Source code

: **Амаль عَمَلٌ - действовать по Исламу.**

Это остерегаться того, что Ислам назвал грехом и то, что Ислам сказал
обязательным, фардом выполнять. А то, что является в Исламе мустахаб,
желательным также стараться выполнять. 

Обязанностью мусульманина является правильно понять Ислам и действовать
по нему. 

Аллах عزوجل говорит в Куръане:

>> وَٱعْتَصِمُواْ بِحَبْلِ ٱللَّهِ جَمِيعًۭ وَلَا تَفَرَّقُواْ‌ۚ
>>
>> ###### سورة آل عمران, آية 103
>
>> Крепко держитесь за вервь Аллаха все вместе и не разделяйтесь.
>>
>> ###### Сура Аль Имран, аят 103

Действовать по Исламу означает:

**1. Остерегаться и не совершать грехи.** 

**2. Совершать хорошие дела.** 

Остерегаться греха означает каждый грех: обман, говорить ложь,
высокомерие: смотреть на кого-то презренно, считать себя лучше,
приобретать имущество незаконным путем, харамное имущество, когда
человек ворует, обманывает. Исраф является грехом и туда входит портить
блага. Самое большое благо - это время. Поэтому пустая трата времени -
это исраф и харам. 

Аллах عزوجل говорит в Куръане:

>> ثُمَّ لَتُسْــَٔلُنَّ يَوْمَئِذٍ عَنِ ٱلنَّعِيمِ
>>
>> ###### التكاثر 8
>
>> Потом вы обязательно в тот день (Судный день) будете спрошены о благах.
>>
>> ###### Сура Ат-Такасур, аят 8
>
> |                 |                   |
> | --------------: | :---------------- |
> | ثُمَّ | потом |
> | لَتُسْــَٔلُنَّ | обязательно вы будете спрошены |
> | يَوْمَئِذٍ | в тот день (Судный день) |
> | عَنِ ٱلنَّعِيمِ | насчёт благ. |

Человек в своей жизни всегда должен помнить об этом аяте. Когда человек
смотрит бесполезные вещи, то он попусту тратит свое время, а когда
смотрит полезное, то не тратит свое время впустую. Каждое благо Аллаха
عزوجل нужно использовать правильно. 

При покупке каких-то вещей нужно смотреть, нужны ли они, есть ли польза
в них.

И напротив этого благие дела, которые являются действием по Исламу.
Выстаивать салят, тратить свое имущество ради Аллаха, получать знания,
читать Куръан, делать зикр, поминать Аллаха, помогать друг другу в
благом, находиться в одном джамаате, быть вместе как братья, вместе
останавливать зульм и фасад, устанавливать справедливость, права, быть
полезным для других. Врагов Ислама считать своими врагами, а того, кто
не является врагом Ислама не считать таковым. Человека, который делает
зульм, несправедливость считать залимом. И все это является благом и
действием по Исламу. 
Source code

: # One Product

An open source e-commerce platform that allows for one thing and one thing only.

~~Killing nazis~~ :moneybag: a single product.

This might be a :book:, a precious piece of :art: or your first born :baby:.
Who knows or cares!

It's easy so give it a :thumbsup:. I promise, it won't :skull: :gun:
• • • • •
# [WORK INSTRUCTION]
Starting with the line that has "a single product.", print each remaining line of the listing exactly.

# [RESPONSE AREA]
~~Killing nazis~~ :moneybag: a single product.

This might be a :book:, a precious piece of :art: or your first born :baby:.
Who knows or cares!

It's easy so give it a :thumbsup:. I promise, it won't :skull: :gun:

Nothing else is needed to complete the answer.